J’en entends plusieurs remuer d’ici: Bérard, pauvre imbécile, comment comparer ces enjeux fondamentaux à celui du véganisme? L’analogie tient en fait à ceci: et si nous étions dans le champ, côté agroalimentaire?
Les standards moraux, souvent englués, peuvent évoluer par l’entremise d’actions d’éclat dénuées de violence. Les exemples ci-dessus, auxquels on peut ajouter le droit de vote des femmes, suffisent pour s’en convaincre.
Les standards moraux, souvent englués, peuvent évoluer par l’entremise d’actions d’éclat dénuées de violence.
D’ailleurs, maintenant que les solutions de rechange sérieuses existent à l’élevage traditionnel, la question, notamment d’un point de vue environnemental, ne devrait-elle pas occuper davantage l’espace politico-médiatique?
Pourquoi ce refus, ô combien conservateur, de glorifier les voies nous éloignant des confortables paradigmes reçus? Combien de révolutions porteuses, au fait, sans avoir botté le cul de l’apathie et de la complaisance populaire?
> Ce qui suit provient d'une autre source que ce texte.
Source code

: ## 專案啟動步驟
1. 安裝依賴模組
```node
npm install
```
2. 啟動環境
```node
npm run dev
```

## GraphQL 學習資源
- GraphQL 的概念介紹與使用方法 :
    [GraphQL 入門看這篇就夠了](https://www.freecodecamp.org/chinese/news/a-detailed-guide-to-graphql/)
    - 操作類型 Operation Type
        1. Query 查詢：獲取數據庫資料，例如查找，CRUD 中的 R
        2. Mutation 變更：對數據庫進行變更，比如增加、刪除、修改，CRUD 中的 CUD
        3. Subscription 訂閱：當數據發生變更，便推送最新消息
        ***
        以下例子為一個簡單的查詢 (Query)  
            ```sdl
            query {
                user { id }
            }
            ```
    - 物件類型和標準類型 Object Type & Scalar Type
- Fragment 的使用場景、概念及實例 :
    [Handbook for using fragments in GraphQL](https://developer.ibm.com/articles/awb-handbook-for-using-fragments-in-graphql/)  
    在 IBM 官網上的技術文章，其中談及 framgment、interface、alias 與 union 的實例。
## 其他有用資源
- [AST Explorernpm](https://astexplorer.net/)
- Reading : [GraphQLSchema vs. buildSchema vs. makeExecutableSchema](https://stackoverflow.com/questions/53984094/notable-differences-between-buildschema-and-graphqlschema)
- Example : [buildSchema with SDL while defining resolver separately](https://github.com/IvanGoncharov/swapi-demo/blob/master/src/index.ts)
Un petit mot, pour finir, avec Henry David Thoreau, maître à penser de plusieurs des grands personnages mentionnés précédemment: «Ainsi, l’État ne tente jamais de s’adresser au jugement, intellectuel ou moral, d’un homme, mais seulement à son corps, à son sens. L’État n’est doué ni d’un esprit supérieur ni d’une honnêteté supérieure, mais uniquement d’une force physique supérieure. Je ne suis pas né pour que l’on exerce sur moi une quelconque forme de force. Je tiens à respirer comme bon me semble […] Si une plante ne peut vivre conformément à sa nature, elle meurt. Il en va de même pour un homme.»
Bouffe à réflexion.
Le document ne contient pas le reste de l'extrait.